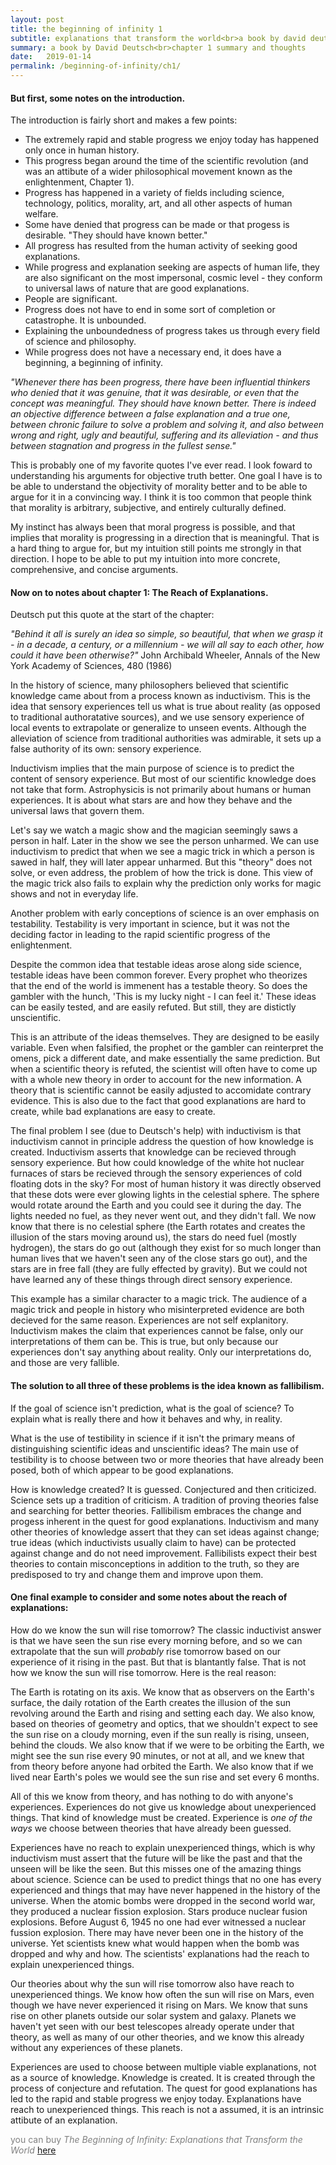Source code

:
 ```yaml
---
layout: post
title: the beginning of infinity 1
subtitle: explanations that transform the world<br>a book by david deutsch<br>chapter 1
summary: a book by David Deutsch<br>chapter 1 summary and thoughts
date:   2019-01-14
permalink: /beginning-of-infinity/ch1/
---
```


<h4>But first, some notes on the introduction.</h4>

The introduction is fairly short and makes a few points:

* The extremely rapid and stable progress we enjoy today has happened only once in human history.
* This progress began around the time of the scientific revolution (and was an attibute of a wider philosophical movement known as the enlightenment, Chapter 1).
* Progress has happened in a variety of fields including science, technology, politics, morality, art, and all other aspects of human welfare.
* Some have denied that progress can be made or that progess is desirable. "They should have known better."
* All progress has resulted from the human activity of seeking good explanations.
* While progress and explanation seeking are aspects of human life, they are also significant on the most impersonal, cosmic level - they conform to universal laws of nature that are good explanations.
* People are significant.
* Progress does not have to end in some sort of completion or catastrophe. It is unbounded.
* Explaining the unboundedness of progress takes us through every field of science and philosophy.
* While progress does not have a necessary end, it does have a beginning, a beginning of infinity.

_"Whenever there has been progress, there have been influential thinkers who denied that it was genuine, that it was desirable, or even that the concept was meaningful. They should have known better. There is indeed an objective difference between a false explanation and a true one, between chronic failure to solve a problem and solving it, and also between wrong and right, ugly and beautiful, suffering and its alleviation - and thus between stagnation and progress in the fullest sense."_

This is probably one of my favorite quotes I've ever read. I look foward to understanding his arguments for objective truth better. One goal I have is to be able to understand the objectivity of morality better and to be able to argue for it in a convincing way. I think it is too common that people think that morality is arbitrary, subjective, and entirely culturally defined.

My instinct has always been that moral progress is possible, and that implies that morality is progressing in a direction that is meaningful. That is a hard thing to argue for, but my intuition still points me strongly in that direction. I hope to be able to put my intuition into more concrete, comprehensive, and concise arguments.

<h4>Now on to notes about chapter 1: The Reach of Explanations.</h4>

Deutsch put this quote at the start of the chapter:

_"Behind it all is surely an idea so simple, so beautiful, that when we grasp it - in a decade, a century, or a millennium - we will all say to each other, how could it have been otherwise?"_
John Archibald Wheeler, Annals of the New York Academy of Sciences, 480 (1986)

In the history of science, many philosophers believed that scientific knowledge came about from a process known as inductivism. This is the idea that sensory experiences tell us what is true about reality (as opposed to traditional authoratative sources), and we use sensory experience of local events to extrapolate or generalize to unseen events. Although the alleviation of science from traditional authorities was admirable, it sets up a false authority of its own: sensory experience. 

Inductivism implies that the main purpose of science is to predict the content of sensory experience. But most of our scientific knowledge does not take that form. Astrophysicis is not primarily about humans or human experiences. It is about what stars are and how they behave and the universal laws that govern them.

Let's say we watch a magic show and the magician seemingly saws a person in half. Later in the show we see the person unharmed. We can use inductivism to predict that when we see a magic trick in which a person is sawed in half, they will later appear unharmed. But this "theory" does not solve, or even address, the problem of how the trick is done. This view of the magic trick also fails to explain why the prediction only works for magic shows and not in everyday life.

Another problem with early conceptions of science is an over emphasis on testability. Testability is very important in science, but it was not the deciding factor in leading to the rapid scientific progress of the enlightenment.

Despite the common idea that testable ideas arose along side science, testable ideas have been common forever. Every prophet who theorizes that the end of the world is immenent has a testable theory. So does the gambler with the hunch, 'This is my lucky night - I can feel it.' These ideas can be easily tested, and are easily refuted. But still, they are distictly unscientific.

This is an attribute of the ideas themselves. They are designed to be easily variable. Even when falsified, the prophet or the gambler can reinterpret the omens, pick a different date, and make essentially the same prediction. But when a scientific theory is refuted, the scientist will often have to come up with a whole new theory in order to account for the new information. A theory that is scientific cannot be easily adjusted to accomidate contrary evidence. This is also due to the fact that good explanations are hard to create, while bad explanations are easy to create. 

The final problem I see (due to Deutsch's help) with inductivism is that inductivism cannot in principle address the question of how knowledge is created. Inductivism asserts that knowledge can be recieved through sensory experience. But how could knowledge of the white hot nuclear furnaces of stars be recieved through the sensory experiences of cold floating dots in the sky? For most of human history it was directly observed that these dots were ever glowing lights in the celestial sphere. The sphere would rotate around the Earth and you could see it during the day. The lights needed no fuel, as they never went out, and they didn't fall. We now know that there is no celestial sphere (the Earth rotates and creates the illusion of the stars moving around us), the stars do need fuel (mostly hydrogen), the stars do go out (although they exist for so much longer than human lives that we haven't seen any of the close stars go out), and the stars are in free fall (they are fully effected by gravity). But we could not have learned any of these things through direct sensory experience.

This example has a similar character to a magic trick. The audience of a magic trick and people in history who misinterpreted evidence are both decieved for the same reason. Experiences are not self explanitory. Inductivism makes the claim that experiences cannot be false, only our interpretations of them can be. This is true, but only because our experiences don't say anything about reality. Only our interpretations do, and those are very fallible.

<h4>The solution to all three of these problems is the idea known as fallibilism.</h4>

If the goal of science isn't prediction, what is the goal of science? To explain what is really there and how it behaves and why, in reality.

What is the use of testibility in science if it isn't the primary means of distinguishing scientific ideas and unscientific ideas? The main use of testibility is to choose between two or more theories that have already been posed, both of which appear to be good explanations.

How is knowledge created? It is guessed. Conjectured and then criticized. Science sets up a tradition of criticism. A tradition of proving theories false and searching for better theories. Fallibilism embraces the change and progess inherent in the quest for good explanations. Inductivism and many other theories of knowledge assert that they can set ideas against change; true ideas (which inductivists usually claim to have) can be protected against change and do not need improvement. Fallibilists expect their best theories to contain misconceptions in addition to the truth, so they are predisposed to try and change them and improve upon them.

<h4>One final example to consider and some notes about the reach of explanations:</h4>

How do we know the sun will rise tomorrow? The classic inductivist answer is that we have seen the sun rise every morning before, and so we can extrapolate that the sun will _probably_ rise tomorrow based on our experience of it rising in the past. But that is blantantly false. That is not how we know the sun will rise tomorrow. Here is the real reason:

The Earth is rotating on its axis. We know that as observers on the Earth's surface, the daily rotation of the Earth creates the illusion of the sun revolving around the Earth and rising and setting each day. We also know, based on theories of geometry and optics, that we shouldn't expect to see the sun rise on a cloudy morning, even if the sun really is rising, unseen, behind the clouds. We also know that if we were to be orbiting the Earth, we might see the sun rise every 90 minutes, or not at all, and we knew that from theory before anyone had orbited the Earth. We also know that if we lived near Earth's poles we would see the sun rise and set every 6 months.

All of this we know from theory, and has nothing to do with anyone's experiences. Experiences do not give us knowledge about unexperienced things. That kind of knowledge must be created. Experience is _one of the ways_ we choose between theories that have already been guessed.

Experiences have no reach to explain unexperienced things, which is why inductivism must assert that the future will be like the past and that the unseen will be like the seen. But this misses one of the amazing things about science. Science can be used to predict things that no one has every experienced and things that may have never happened in the history of the universe. When the atomic bombs were dropped in the second world war, they produced a nuclear fission explosion. Stars produce nuclear fusion explosions. Before August 6, 1945 no one had ever witnessed a nuclear fussion explosion. There may have never been one in the history of the universe. Yet scientists knew what would happen when the bomb was dropped and why and how. The scientists' explanations had the reach to explain unexperienced things.

Our theories about why the sun will rise tomorrow also have reach to unexperienced things. We know how often the sun will rise on Mars, even though we have never experienced it rising on Mars. We know that suns rise on other planets outside our solar system and galaxy. Planets we haven't yet seen with our best telescopes already operate under that theory, as well as many of our other theories, and we know this already without any experiences of these planets.

Experiences are used to choose between multiple viable explanations, not as a source of knowledge. Knowledge is created. It is created through the process of conjecture and refutation. The quest for good explanations has led to the rapid and stable progress we enjoy today. Explanations have reach to unexperienced things. This reach is not a assumed, it is an intrinsic attibute of an explanation.

<span style="color:gray">you can buy _The Beginning of Infinity: Explanations that Transform the World_ [here](https://www.amazon.com/gp/product/B005DXR5ZC/ref=dbs_a_def_rwt_hsch_vapi_taft_p1_i0)</span>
■ ■ ■ ■ ■ ■ ■
**Exercise**
From the records above, reproduce exactly the lines from the one with "seeking good explanations." to the one with "John Archibald Wheeler, Annals", both included, and no others.

**Solution for this problem**
* All progress has resulted from the human activity of seeking good explanations.
* While progress and explanation seeking are aspects of human life, they are also significant on the most impersonal, cosmic level - they conform to universal laws of nature that are good explanations.
* People are significant.
* Progress does not have to end in some sort of completion or catastrophe. It is unbounded.
* Explaining the unboundedness of progress takes us through every field of science and philosophy.
* While progress does not have a necessary end, it does have a beginning, a beginning of infinity.

_"Whenever there has been progress, there have been influential thinkers who denied that it was genuine, that it was desirable, or even that the concept was meaningful. They should have known better. There is indeed an objective difference between a false explanation and a true one, between chronic failure to solve a problem and solving it, and also between wrong and right, ugly and beautiful, suffering and its alleviation - and thus between stagnation and progress in the fullest sense."_

This is probably one of my favorite quotes I've ever read. I look foward to understanding his arguments for objective truth better. One goal I have is to be able to understand the objectivity of morality better and to be able to argue for it in a convincing way. I think it is too common that people think that morality is arbitrary, subjective, and entirely culturally defined.

My instinct has always been that moral progress is possible, and that implies that morality is progressing in a direction that is meaningful. That is a hard thing to argue for, but my intuition still points me strongly in that direction. I hope to be able to put my intuition into more concrete, comprehensive, and concise arguments.

<h4>Now on to notes about chapter 1: The Reach of Explanations.</h4>

Deutsch put this quote at the start of the chapter:

_"Behind it all is surely an idea so simple, so beautiful, that when we grasp it - in a decade, a century, or a millennium - we will all say to each other, how could it have been otherwise?"_
John Archibald Wheeler, Annals of the New York Academy of Sciences, 480 (1986)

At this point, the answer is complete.